• [AVAILABLE DATA]
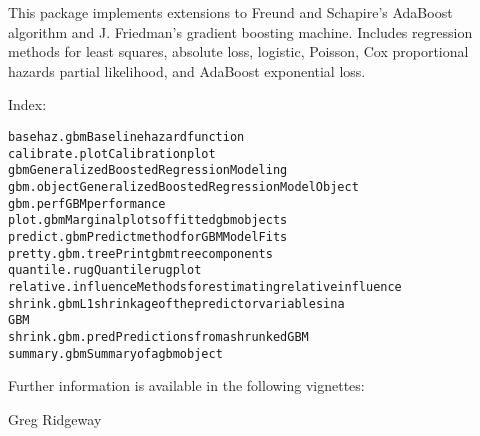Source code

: \documentclass{article}
\begin{document}
\begin{Description}\relax
This package implements extensions to Freund and
Schapire's AdaBoost algorithm and J. Friedman's gradient
boosting machine. Includes regression methods for least
squares, absolute loss, logistic, Poisson, Cox proportional
hazards partial likelihood, and AdaBoost exponential loss.
\end{Description}
\begin{Details}\relax
{}

Index:
\begin{alltt}
basehaz.gbm             Baseline hazard function
calibrate.plot          Calibration plot
gbm                     Generalized Boosted Regression Modeling
gbm.object              Generalized Boosted Regression Model Object
gbm.perf                GBM performance
plot.gbm                Marginal plots of fitted gbm objects
predict.gbm             Predict method for GBM Model Fits
pretty.gbm.tree         Print gbm tree components
quantile.rug            Quantile rug plot
relative.influence      Methods for estimating relative influence
shrink.gbm              L1 shrinkage of the predictor variables in a
                        GBM
shrink.gbm.pred         Predictions from a shrunked GBM
summary.gbm             Summary of a gbm object
\end{alltt}

Further information is available in the following vignettes:
\end{Details}
\begin{Author}\relax
Greg Ridgeway 
\end{Author}
\end{document}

• [WORK INSTRUCTIONS] When a line of the records includes "Generalized", that line belongs in the answer.

• [RESPONSE TO THIS TASK]
gbm                     Generalized Boosted Regression Modeling
gbm.object              Generalized Boosted Regression Model Object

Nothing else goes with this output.